*Exercise directions:* Every line below between the line holding "### Privacy & Compliance" and the line holding "40+ | 15+ | 40+ |", inclusive, should be repeated exactly, and all other lines omitted.

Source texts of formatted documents
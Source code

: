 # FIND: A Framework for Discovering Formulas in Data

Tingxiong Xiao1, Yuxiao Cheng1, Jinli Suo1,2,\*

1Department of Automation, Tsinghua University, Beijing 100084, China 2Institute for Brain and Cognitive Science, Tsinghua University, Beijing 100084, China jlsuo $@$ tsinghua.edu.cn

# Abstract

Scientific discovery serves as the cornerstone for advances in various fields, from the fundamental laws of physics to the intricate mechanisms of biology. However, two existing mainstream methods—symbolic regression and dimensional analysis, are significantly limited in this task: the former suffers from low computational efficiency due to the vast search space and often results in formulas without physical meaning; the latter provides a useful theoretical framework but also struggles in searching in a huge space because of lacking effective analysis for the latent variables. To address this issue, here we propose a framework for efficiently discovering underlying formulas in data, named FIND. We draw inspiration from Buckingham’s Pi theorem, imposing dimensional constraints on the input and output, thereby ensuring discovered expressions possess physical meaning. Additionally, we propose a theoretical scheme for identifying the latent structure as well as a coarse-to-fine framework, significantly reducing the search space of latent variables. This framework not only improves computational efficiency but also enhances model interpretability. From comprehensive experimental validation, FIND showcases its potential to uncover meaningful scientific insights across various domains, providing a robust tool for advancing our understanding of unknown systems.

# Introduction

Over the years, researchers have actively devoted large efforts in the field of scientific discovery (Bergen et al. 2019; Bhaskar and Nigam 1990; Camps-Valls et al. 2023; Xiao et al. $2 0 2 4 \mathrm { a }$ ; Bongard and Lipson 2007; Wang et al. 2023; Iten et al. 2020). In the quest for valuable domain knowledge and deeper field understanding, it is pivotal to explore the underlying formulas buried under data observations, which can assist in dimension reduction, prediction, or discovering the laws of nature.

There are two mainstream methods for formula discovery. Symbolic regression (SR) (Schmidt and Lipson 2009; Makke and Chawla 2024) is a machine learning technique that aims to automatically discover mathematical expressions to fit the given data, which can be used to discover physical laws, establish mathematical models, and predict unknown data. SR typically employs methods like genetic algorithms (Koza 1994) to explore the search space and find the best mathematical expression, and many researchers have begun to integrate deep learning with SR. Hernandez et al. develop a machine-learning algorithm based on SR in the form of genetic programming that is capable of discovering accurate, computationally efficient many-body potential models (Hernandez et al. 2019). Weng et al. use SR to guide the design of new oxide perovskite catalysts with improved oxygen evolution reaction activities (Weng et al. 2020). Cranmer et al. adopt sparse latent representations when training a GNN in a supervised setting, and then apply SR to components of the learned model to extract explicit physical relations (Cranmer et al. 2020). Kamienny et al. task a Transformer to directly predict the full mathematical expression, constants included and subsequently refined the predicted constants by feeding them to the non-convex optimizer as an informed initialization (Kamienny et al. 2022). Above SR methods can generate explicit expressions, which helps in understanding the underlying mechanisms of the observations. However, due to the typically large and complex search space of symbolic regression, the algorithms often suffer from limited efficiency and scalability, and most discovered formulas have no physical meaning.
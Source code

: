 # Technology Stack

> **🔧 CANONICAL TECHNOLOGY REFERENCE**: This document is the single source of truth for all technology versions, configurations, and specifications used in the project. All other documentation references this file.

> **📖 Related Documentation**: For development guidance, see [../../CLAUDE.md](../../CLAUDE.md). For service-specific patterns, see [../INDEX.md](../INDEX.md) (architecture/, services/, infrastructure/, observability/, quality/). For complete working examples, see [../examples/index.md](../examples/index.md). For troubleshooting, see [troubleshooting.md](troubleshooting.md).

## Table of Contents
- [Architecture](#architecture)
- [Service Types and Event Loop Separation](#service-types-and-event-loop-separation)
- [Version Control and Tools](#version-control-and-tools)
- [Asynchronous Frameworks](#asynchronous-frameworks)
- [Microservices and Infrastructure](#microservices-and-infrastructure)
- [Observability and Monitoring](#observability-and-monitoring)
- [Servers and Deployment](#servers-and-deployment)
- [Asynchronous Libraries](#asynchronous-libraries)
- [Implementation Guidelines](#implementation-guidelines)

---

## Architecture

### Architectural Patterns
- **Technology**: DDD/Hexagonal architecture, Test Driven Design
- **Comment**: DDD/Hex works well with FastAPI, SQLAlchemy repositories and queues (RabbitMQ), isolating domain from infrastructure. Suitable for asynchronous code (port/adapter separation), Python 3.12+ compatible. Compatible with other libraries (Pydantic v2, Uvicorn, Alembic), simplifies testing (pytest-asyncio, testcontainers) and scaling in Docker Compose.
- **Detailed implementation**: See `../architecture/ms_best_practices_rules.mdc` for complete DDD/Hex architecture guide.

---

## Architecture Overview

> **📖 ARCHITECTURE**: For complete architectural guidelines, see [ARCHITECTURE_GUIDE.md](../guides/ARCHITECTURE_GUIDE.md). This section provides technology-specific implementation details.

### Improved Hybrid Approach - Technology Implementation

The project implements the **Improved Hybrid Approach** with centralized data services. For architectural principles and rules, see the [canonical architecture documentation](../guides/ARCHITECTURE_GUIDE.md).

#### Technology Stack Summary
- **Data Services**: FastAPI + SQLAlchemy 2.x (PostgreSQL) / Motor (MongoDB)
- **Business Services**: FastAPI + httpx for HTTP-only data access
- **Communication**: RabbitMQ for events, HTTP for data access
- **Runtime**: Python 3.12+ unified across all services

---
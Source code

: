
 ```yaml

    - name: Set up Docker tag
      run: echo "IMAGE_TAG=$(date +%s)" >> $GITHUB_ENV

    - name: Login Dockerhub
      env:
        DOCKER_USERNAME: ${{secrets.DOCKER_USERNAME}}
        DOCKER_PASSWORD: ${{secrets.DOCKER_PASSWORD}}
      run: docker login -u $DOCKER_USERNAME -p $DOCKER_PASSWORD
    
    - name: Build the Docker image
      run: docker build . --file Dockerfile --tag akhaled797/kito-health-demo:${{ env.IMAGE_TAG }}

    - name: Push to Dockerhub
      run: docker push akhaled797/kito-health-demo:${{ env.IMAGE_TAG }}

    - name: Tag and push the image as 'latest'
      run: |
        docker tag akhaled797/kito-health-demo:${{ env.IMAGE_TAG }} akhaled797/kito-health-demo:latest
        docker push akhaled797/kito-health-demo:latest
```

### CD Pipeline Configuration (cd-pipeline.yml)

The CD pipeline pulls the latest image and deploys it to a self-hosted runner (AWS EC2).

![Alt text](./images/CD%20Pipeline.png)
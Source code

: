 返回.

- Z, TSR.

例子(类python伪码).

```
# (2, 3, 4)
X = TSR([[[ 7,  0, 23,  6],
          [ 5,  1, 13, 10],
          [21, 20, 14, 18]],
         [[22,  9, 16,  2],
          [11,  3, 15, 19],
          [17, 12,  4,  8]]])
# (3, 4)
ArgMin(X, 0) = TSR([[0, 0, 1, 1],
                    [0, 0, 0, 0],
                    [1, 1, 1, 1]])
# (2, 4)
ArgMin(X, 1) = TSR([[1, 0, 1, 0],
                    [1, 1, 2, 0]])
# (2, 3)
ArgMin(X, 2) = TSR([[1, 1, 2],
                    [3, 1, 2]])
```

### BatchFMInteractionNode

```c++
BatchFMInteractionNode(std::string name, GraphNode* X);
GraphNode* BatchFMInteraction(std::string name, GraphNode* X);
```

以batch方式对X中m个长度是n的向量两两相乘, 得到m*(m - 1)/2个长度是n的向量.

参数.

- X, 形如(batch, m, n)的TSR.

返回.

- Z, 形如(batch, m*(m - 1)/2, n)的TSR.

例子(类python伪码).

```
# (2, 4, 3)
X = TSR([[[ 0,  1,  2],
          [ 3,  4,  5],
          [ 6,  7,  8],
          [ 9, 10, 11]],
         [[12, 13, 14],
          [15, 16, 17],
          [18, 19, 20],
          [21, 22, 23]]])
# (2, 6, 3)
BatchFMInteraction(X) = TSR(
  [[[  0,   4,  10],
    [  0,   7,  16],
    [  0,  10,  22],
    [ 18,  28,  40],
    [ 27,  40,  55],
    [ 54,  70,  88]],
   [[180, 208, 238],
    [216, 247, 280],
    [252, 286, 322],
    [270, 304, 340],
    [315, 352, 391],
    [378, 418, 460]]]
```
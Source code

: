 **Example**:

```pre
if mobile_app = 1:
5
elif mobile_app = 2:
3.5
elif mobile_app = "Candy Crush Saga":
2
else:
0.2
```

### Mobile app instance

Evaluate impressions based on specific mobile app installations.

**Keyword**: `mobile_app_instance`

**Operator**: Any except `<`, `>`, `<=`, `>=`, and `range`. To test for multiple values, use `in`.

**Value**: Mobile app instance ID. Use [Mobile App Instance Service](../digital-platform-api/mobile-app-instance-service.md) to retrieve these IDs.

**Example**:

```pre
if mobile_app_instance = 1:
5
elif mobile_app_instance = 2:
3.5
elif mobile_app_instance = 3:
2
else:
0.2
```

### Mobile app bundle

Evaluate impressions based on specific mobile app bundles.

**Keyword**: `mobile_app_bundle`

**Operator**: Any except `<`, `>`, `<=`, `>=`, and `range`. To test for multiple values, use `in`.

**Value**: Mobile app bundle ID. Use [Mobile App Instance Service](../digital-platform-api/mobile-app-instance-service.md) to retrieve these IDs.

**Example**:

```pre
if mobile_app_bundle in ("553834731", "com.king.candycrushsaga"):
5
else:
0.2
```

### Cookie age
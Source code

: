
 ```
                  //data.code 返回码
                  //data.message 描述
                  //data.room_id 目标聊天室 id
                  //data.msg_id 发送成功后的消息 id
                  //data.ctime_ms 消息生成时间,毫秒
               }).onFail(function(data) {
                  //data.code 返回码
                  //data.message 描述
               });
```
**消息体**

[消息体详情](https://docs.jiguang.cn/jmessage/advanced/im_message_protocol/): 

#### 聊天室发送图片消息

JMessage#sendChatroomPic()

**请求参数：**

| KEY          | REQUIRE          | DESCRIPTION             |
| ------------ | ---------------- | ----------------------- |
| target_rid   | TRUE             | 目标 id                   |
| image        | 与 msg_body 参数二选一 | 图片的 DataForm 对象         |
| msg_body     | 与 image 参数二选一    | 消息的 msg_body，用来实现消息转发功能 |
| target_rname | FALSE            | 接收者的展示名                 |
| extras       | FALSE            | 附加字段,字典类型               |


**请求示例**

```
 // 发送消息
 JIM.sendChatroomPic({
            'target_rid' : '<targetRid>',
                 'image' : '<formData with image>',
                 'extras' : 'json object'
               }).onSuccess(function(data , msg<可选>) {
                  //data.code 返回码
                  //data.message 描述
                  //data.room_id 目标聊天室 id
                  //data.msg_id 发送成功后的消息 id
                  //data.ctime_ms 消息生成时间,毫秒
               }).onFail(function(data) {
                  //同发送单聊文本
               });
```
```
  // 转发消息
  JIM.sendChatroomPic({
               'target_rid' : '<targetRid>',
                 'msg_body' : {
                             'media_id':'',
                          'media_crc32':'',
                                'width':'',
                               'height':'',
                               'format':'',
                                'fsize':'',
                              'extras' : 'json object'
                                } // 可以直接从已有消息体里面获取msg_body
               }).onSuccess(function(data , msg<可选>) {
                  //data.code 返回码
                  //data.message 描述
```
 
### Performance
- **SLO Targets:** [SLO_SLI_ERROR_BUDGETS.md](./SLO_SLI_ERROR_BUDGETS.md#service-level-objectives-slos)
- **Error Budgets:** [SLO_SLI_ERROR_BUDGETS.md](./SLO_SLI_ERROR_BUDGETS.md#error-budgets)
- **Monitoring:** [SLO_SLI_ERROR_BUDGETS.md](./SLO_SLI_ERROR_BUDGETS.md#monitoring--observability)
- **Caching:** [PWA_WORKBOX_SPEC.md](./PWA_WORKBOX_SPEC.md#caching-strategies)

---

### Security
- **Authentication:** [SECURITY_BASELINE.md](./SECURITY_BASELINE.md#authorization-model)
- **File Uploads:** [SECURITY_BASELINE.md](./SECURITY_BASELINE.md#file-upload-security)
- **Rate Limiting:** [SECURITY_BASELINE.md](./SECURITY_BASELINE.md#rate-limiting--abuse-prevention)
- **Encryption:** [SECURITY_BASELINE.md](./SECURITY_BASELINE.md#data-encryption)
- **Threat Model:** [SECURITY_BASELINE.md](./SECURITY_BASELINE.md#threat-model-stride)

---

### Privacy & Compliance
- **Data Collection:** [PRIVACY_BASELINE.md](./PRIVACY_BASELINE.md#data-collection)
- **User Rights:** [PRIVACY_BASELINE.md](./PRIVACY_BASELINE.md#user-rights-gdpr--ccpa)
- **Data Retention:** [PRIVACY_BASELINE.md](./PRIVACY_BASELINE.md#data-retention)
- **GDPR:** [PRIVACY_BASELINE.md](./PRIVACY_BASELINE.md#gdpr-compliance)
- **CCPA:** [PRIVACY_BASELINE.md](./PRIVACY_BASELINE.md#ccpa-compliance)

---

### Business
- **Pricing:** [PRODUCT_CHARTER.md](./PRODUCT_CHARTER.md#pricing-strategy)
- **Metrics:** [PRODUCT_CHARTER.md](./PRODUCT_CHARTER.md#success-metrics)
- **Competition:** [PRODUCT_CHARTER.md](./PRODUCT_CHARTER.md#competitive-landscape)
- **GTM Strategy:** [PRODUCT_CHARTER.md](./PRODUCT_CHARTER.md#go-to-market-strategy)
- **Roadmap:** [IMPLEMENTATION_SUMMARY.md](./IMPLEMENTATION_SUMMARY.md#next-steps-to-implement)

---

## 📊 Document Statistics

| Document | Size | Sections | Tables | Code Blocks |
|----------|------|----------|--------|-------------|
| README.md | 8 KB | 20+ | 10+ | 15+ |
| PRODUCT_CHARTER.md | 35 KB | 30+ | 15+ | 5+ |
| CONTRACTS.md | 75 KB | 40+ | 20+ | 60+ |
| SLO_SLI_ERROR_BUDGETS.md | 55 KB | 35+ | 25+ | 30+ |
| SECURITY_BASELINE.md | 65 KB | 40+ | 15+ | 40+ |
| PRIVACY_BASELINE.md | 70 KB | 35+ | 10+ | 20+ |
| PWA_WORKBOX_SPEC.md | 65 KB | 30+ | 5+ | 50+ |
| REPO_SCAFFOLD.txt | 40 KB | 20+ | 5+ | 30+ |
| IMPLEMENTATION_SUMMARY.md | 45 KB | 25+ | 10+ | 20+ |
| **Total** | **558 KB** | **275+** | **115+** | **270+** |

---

*Response:*
### Privacy & Compliance
- **Data Collection:** [PRIVACY_BASELINE.md](./PRIVACY_BASELINE.md#data-collection)
- **User Rights:** [PRIVACY_BASELINE.md](./PRIVACY_BASELINE.md#user-rights-gdpr--ccpa)
- **Data Retention:** [PRIVACY_BASELINE.md](./PRIVACY_BASELINE.md#data-retention)
- **GDPR:** [PRIVACY_BASELINE.md](./PRIVACY_BASELINE.md#gdpr-compliance)
- **CCPA:** [PRIVACY_BASELINE.md](./PRIVACY_BASELINE.md#ccpa-compliance)

---

### Business
- **Pricing:** [PRODUCT_CHARTER.md](./PRODUCT_CHARTER.md#pricing-strategy)
- **Metrics:** [PRODUCT_CHARTER.md](./PRODUCT_CHARTER.md#success-metrics)
- **Competition:** [PRODUCT_CHARTER.md](./PRODUCT_CHARTER.md#competitive-landscape)
- **GTM Strategy:** [PRODUCT_CHARTER.md](./PRODUCT_CHARTER.md#go-to-market-strategy)
- **Roadmap:** [IMPLEMENTATION_SUMMARY.md](./IMPLEMENTATION_SUMMARY.md#next-steps-to-implement)

---

## 📊 Document Statistics

| Document | Size | Sections | Tables | Code Blocks |
|----------|------|----------|--------|-------------|
| README.md | 8 KB | 20+ | 10+ | 15+ |
| PRODUCT_CHARTER.md | 35 KB | 30+ | 15+ | 5+ |
| CONTRACTS.md | 75 KB | 40+ | 20+ | 60+ |
| SLO_SLI_ERROR_BUDGETS.md | 55 KB | 35+ | 25+ | 30+ |
| SECURITY_BASELINE.md | 65 KB | 40+ | 15+ | 40+ |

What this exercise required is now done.